■ WHAT IS BEING ASKED ■
Begin with the line containing "ofstream& dump\_file)" and end with the last line of the data below; return those lines exactly, and only those.
---------- SUPPLIED RECORDS ----------
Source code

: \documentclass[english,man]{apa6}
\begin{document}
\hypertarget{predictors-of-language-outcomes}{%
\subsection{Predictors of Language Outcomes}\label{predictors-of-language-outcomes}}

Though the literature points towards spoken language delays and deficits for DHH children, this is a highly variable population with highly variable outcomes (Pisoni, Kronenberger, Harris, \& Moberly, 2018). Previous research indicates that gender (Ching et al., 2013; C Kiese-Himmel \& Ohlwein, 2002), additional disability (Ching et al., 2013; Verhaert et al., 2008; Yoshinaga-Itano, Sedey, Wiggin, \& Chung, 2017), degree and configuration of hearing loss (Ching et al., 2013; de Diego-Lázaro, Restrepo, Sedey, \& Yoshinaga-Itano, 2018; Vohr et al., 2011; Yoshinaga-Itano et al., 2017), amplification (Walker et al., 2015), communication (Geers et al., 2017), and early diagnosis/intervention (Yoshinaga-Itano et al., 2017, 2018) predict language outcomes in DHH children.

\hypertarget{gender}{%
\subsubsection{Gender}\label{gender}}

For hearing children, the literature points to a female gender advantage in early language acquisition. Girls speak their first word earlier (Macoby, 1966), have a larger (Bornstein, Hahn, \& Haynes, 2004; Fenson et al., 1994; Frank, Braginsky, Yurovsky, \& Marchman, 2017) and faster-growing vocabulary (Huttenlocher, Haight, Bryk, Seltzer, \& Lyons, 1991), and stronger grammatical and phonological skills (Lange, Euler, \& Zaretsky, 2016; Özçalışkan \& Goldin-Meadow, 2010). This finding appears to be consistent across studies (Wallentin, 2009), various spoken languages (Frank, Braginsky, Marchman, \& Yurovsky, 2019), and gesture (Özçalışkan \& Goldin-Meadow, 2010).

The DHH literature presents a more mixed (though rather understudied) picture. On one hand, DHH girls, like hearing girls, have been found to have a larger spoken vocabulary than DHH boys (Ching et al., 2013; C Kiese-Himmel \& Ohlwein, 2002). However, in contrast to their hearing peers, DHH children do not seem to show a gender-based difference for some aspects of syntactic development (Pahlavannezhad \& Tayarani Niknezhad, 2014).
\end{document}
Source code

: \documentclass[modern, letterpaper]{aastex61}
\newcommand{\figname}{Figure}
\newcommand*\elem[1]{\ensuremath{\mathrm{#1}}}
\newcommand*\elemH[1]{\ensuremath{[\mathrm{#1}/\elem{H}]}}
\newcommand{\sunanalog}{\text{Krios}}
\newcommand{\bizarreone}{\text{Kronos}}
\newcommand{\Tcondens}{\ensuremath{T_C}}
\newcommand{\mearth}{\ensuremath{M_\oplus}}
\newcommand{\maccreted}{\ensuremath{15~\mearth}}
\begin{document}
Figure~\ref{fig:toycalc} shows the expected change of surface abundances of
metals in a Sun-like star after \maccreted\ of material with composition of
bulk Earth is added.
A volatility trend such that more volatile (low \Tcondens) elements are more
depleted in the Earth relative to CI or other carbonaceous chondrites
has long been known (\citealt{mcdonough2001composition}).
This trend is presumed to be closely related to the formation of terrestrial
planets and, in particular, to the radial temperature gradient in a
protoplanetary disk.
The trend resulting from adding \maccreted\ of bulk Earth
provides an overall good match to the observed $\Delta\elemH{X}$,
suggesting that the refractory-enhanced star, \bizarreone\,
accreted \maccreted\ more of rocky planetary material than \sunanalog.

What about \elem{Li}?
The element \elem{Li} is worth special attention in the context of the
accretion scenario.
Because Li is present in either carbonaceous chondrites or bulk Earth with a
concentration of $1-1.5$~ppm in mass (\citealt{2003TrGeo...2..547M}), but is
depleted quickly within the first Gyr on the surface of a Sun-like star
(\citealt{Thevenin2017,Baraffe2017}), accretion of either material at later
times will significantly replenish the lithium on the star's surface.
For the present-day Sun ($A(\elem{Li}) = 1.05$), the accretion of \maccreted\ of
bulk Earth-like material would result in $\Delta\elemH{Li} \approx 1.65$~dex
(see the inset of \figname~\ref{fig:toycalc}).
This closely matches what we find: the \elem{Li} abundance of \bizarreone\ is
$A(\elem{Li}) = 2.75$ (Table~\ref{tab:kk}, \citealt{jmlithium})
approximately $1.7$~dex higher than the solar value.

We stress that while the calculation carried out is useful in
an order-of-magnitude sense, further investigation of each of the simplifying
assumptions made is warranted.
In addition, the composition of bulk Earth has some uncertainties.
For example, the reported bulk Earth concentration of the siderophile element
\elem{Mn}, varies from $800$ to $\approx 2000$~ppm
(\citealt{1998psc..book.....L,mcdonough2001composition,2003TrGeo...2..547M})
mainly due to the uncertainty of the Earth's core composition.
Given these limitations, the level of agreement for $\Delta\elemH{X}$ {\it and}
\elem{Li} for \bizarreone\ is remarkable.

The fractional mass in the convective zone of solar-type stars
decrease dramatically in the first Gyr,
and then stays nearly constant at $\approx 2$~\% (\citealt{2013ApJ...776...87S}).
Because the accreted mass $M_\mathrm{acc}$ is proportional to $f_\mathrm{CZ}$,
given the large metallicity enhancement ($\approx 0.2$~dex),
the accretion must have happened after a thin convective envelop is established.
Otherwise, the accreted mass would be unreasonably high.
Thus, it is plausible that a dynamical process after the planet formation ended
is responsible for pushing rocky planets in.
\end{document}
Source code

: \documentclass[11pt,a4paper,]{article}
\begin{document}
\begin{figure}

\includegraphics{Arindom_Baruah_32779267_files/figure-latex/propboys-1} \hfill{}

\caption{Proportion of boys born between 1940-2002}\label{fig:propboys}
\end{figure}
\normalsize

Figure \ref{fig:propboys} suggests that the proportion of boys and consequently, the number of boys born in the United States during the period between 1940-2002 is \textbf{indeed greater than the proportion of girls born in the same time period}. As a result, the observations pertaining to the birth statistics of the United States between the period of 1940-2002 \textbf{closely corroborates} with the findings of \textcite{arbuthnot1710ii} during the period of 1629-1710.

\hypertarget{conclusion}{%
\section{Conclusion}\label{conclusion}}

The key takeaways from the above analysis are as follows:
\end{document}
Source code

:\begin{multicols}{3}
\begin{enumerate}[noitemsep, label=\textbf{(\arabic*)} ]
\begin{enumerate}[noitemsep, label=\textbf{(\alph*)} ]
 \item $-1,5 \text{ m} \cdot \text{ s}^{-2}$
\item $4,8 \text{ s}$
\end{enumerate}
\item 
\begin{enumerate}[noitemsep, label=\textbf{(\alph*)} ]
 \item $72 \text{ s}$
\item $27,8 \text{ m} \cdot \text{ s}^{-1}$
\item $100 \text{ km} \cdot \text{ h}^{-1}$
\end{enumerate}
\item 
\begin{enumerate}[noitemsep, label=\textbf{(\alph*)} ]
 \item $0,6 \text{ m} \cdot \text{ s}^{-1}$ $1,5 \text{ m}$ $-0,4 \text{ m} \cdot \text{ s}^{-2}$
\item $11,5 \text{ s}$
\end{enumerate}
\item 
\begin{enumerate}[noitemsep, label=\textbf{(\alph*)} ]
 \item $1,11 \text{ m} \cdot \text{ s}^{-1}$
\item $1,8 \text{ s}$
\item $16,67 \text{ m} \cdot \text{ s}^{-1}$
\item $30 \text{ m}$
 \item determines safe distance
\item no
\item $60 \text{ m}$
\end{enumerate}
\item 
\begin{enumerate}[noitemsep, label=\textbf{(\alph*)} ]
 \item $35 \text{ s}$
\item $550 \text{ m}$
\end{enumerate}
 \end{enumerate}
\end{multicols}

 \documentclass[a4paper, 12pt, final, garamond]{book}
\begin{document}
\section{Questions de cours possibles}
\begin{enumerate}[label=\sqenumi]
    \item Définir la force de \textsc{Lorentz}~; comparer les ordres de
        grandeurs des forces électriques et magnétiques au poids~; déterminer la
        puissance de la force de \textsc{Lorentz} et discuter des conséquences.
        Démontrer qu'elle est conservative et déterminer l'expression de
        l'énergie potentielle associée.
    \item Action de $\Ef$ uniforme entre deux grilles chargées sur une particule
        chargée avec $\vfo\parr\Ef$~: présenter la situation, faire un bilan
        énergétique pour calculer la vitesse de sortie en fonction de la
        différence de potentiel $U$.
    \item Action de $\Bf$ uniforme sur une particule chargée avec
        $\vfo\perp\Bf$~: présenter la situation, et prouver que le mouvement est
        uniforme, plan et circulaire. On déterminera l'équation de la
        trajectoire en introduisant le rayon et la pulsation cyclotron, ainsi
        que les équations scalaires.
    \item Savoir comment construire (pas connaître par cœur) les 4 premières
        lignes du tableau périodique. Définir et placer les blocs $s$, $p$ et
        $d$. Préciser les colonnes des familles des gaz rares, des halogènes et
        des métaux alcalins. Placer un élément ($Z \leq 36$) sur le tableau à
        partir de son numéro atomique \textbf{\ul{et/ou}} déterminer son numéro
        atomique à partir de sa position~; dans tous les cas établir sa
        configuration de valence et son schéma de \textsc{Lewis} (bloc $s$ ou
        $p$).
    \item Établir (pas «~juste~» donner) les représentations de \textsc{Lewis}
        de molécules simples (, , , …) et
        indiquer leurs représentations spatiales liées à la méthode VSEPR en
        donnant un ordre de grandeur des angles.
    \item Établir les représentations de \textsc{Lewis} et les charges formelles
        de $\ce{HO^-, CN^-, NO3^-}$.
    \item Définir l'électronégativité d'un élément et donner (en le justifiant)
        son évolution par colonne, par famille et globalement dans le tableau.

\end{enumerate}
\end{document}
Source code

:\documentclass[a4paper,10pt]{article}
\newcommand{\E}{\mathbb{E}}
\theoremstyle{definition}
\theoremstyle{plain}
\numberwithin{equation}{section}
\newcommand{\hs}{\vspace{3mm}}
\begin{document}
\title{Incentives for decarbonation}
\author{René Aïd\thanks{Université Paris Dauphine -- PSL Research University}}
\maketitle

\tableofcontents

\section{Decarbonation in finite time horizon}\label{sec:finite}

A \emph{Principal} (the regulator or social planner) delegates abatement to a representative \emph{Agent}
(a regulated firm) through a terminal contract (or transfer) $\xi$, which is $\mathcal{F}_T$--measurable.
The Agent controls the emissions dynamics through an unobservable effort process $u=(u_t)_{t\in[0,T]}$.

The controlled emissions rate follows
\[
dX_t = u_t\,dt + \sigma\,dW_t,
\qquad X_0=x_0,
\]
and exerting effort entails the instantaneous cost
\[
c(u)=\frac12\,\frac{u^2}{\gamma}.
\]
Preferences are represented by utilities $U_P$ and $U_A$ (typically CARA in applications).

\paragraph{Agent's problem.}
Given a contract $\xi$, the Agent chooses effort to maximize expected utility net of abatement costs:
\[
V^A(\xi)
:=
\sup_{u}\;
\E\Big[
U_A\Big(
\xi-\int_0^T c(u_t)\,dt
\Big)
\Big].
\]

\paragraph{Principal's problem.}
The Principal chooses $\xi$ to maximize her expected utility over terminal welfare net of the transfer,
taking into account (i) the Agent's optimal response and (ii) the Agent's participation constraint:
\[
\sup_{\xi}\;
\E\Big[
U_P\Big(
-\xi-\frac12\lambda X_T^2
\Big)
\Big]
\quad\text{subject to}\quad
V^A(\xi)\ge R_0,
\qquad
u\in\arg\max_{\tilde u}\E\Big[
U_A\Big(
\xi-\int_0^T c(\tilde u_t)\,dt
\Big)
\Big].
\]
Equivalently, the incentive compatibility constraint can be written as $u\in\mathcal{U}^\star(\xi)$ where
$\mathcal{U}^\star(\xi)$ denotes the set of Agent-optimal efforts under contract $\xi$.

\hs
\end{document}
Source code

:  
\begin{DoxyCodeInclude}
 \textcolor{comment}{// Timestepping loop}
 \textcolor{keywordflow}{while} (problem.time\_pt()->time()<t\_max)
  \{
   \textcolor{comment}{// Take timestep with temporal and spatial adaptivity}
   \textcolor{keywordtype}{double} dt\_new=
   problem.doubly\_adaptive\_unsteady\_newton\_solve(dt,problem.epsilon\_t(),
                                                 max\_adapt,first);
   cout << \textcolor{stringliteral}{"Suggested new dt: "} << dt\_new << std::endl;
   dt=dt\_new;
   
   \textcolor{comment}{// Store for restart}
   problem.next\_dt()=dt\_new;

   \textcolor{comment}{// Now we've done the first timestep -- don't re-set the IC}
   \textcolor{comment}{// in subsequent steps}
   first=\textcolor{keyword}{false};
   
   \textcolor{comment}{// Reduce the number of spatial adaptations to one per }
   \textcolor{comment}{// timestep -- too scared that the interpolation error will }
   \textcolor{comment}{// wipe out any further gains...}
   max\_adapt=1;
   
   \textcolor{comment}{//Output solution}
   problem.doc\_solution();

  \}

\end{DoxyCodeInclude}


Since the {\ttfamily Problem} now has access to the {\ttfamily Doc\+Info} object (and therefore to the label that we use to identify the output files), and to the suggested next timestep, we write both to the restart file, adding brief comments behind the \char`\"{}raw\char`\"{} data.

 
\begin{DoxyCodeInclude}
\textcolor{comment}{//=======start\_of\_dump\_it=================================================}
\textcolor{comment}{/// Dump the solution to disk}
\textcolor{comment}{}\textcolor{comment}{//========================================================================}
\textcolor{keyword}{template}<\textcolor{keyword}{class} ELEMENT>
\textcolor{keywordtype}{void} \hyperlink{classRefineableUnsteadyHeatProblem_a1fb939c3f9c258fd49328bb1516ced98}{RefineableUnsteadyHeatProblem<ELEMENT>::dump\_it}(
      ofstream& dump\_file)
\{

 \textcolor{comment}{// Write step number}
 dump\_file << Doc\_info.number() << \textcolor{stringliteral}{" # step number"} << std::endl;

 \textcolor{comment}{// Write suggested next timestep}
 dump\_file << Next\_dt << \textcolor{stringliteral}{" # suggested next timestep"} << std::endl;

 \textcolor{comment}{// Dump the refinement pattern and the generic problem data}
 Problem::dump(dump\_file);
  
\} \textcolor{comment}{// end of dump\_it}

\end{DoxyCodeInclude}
----------
■ RESPONSE TO THE TASK ■
      ofstream& dump\_file)
\{

 \textcolor{comment}{// Write step number}
 dump\_file << Doc\_info.number() << \textcolor{stringliteral}{" # step number"} << std::endl;

 \textcolor{comment}{// Write suggested next timestep}
 dump\_file << Next\_dt << \textcolor{stringliteral}{" # suggested next timestep"} << std::endl;

 \textcolor{comment}{// Dump the refinement pattern and the generic problem data}
 Problem::dump(dump\_file);
  
\} \textcolor{comment}{// end of dump\_it}

\end{DoxyCodeInclude}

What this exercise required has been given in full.